Jeff Gordon, who is also making a desperate push for the Chase, finished sixth. It pushed him into the top 10 for the first time since June. If he can stay there for two more races, the four-time series champion will be eligible to race for the title.
The only driver to drop out of the top 10 after Bristol was Jamie McMurray, who dropped to 12th.
Meanwhile, the race wreaked havoc on many drivers on the bubble of making NASCAR's Chase -- and some of it was intentional.
Dale Jarrett, who started the race 11th in the points, lost ground midway through the race when contact from Ryan Newman sent him spinning. Apparently seeking payback, Jarrett later made a sharp right turn into Newman to wreck both of their cars.
NASCAR ruled that Jarrett's move was intentional and penalized him two laps. The incident dropped Jarrett to 14th in the standings, and he'll need a furious rally over the final two qualifying events to get into the playoffs.
Newman, who started the night clinging to the eighth spot in the standings, dropped one spot to ninth.

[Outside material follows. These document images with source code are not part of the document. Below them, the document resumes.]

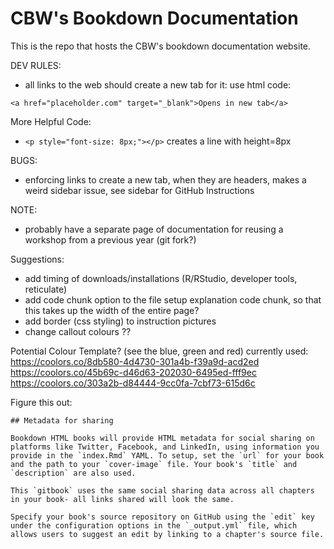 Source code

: # CBW's Bookdown Documentation

This is the repo that hosts the CBW's bookdown documentation website.

DEV RULES:
- all links to the web should create a new tab for it: use html code:
```
<a href="placeholder.com" target="_blank">Opens in new tab</a>
```

More Helpful Code:
- `<p style="font-size: 8px;"></p>` creates a line with height=8px


BUGS:
- enforcing links to create a new tab, when they are headers, makes a weird sidebar issue, see sidebar for GitHub Instructions

NOTE:

- probably have a separate page of documentation for reusing a workshop from a previous year (git fork?)



Suggestions:
- add timing of downloads/installations (R/RStudio, developer tools, reticulate)
- add code chunk option to the file setup explanation code chunk, so that this takes up the width of the entire page?
- add border (css styling) to instruction pictures
- change callout colours ??


Potential Colour Template? (see the blue, green and red)
currently used: https://coolors.co/8db580-4d4730-301a4b-f39a9d-acd2ed
https://coolors.co/45b69c-d46d63-202030-6495ed-fff9ec
https://coolors.co/303a2b-d84444-9cc0fa-7cbf73-615d6c




Figure this out:
```
## Metadata for sharing

Bookdown HTML books will provide HTML metadata for social sharing on platforms like Twitter, Facebook, and LinkedIn, using information you provide in the `index.Rmd` YAML. To setup, set the `url` for your book and the path to your `cover-image` file. Your book's `title` and `description` are also used.

This `gitbook` uses the same social sharing data across all chapters in your book- all links shared will look the same.

Specify your book's source repository on GitHub using the `edit` key under the configuration options in the `_output.yml` file, which allows users to suggest an edit by linking to a chapter's source file.
```
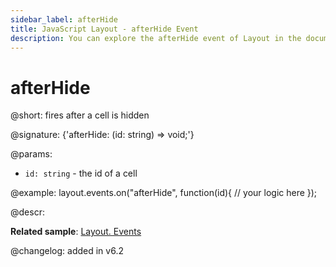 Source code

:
 ```yaml
---
sidebar_label: afterHide
title: JavaScript Layout - afterHide Event 
description: You can explore the afterHide event of Layout in the documentation of the DHTMLX JavaScript UI library. Browse developer guides and API reference, try out code examples and live demos, and download a free 30-day evaluation version of DHTMLX Suite 7.
---
```


# afterHide

@short: fires after a cell is hidden

@signature: {'afterHide: (id: string) => void;'}

@params:
- `id: string` - the id of a cell

@example:
layout.events.on("afterHide", function(id){
	// your logic here
});

@descr:

**Related sample**: [Layout. Events](https://snippet.dhtmlx.com/fyxw0map)

@changelog:
added in v6.2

"Mine was unintentional. His was intentional, that was obvious," Newman said. "I sure didn't expect him to retaliate like that."

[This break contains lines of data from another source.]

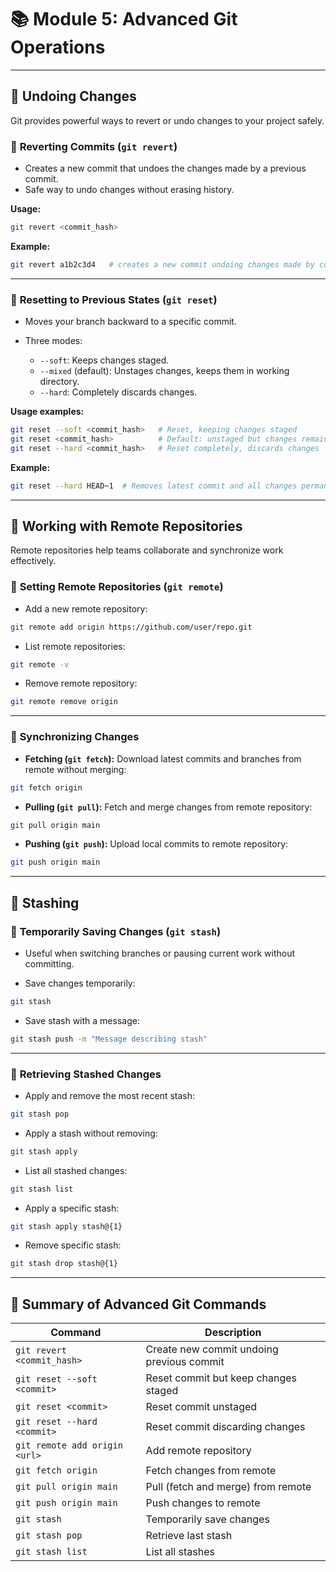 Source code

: # 📚 **Module 5: Advanced Git Operations**

---

## 🔖 **Undoing Changes**

Git provides powerful ways to revert or undo changes to your project safely.

### 📌 **Reverting Commits (`git revert`)**

* Creates a new commit that undoes the changes made by a previous commit.
* Safe way to undo changes without erasing history.

**Usage:**

```bash
git revert <commit_hash>
```

**Example:**

```bash
git revert a1b2c3d4   # creates a new commit undoing changes made by commit a1b2c3d4
```

---

### 📌 **Resetting to Previous States (`git reset`)**

* Moves your branch backward to a specific commit.
* Three modes:

  * `--soft`: Keeps changes staged.
  * `--mixed` (default): Unstages changes, keeps them in working directory.
  * `--hard`: Completely discards changes.

**Usage examples:**

```bash
git reset --soft <commit_hash>   # Reset, keeping changes staged
git reset <commit_hash>          # Default: unstaged but changes remain
git reset --hard <commit_hash>   # Reset completely, discards changes
```

**Example:**

```bash
git reset --hard HEAD~1  # Removes latest commit and all changes permanently
```

---

## 🔖 **Working with Remote Repositories**

Remote repositories help teams collaborate and synchronize work effectively.

### 📌 **Setting Remote Repositories (`git remote`)**

* Add a new remote repository:

```bash
git remote add origin https://github.com/user/repo.git
```

* List remote repositories:

```bash
git remote -v
```

* Remove remote repository:

```bash
git remote remove origin
```

---

### 📌 **Synchronizing Changes**

* **Fetching (`git fetch`):** Download latest commits and branches from remote without merging:

```bash
git fetch origin
```

* **Pulling (`git pull`):** Fetch and merge changes from remote repository:

```bash
git pull origin main
```

* **Pushing (`git push`):** Upload local commits to remote repository:

```bash
git push origin main
```

---

## 🔖 **Stashing**

### 📌 **Temporarily Saving Changes (`git stash`)**

* Useful when switching branches or pausing current work without committing.

* Save changes temporarily:

```bash
git stash
```

* Save stash with a message:

```bash
git stash push -m "Message describing stash"
```

---

### 📌 **Retrieving Stashed Changes**

* Apply and remove the most recent stash:

```bash
git stash pop
```

* Apply a stash without removing:

```bash
git stash apply
```

* List all stashed changes:

```bash
git stash list
```

* Apply a specific stash:

```bash
git stash apply stash@{1}
```

* Remove specific stash:

```bash
git stash drop stash@{1}
```

---

## 📝 **Summary of Advanced Git Commands**

| Command                       | Description                               |
| ----------------------------- | ----------------------------------------- |
| `git revert <commit_hash>`    | Create new commit undoing previous commit |
| `git reset --soft <commit>`   | Reset commit but keep changes staged      |
| `git reset <commit>`          | Reset commit unstaged                     |
| `git reset --hard <commit>`   | Reset commit discarding changes           |
| `git remote add origin <url>` | Add remote repository                     |
| `git fetch origin`            | Fetch changes from remote                 |
| `git pull origin main`        | Pull (fetch and merge) from remote        |
| `git push origin main`        | Push changes to remote                    |
| `git stash`                   | Temporarily save changes                  |
| `git stash pop`               | Retrieve last stash                       |
| `git stash list`              | List all stashes                          |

* CHAMP CAR: Sebastien Bourdais has figured out how to post a fast qualifying time on Montreal's Circuit Gilles Villeneuve. Now, all the reigning Champ Car champion needs to do is get a handle on the race.
For the second straight year, Bourdais won the pole for the Montreal Molson Indy, turning the final qualifying session into a one-man show on the 2.709-mile, 15-turn road course winding around Notre Dame Island.
His fastest lap was clocked at 1 minute 20.396 seconds, a speed of 121.305 mph. Four of Bourdais's 13 laps would have been good enough for the pole, and a fifth would have put him second on today's 18-car grid.
Oriol Servia struggled through most of the 35-minute session before finally uncorking a lap of 1:20.698 (120.851 mph), which was good enough to give Newman/Haas Racing the entire front row. Servia, who also trailed Bourdais on Friday in the race for the provisional pole, was the only driver who came close to his flying teammate yesterday.
* IRL: Rookie Ryan Briscoe won his first career pole, posting the best time at Infineon Raceway for today's Argent Mortgage Indy Grand Prix in Sonoma, Calif.
Briscoe, 15th in the IRL IndyCar points standings, recorded a speed of 108.248 mph around the 12-turn, 2.26-mile road course, slightly better than the 108.130 he had in practice on Friday.
Helio Castroneves qualified second at 107.664, followed by Tony Kanaan at 107.346. The IRL, staging its first race on a permanent road course, established a unique qualifying format.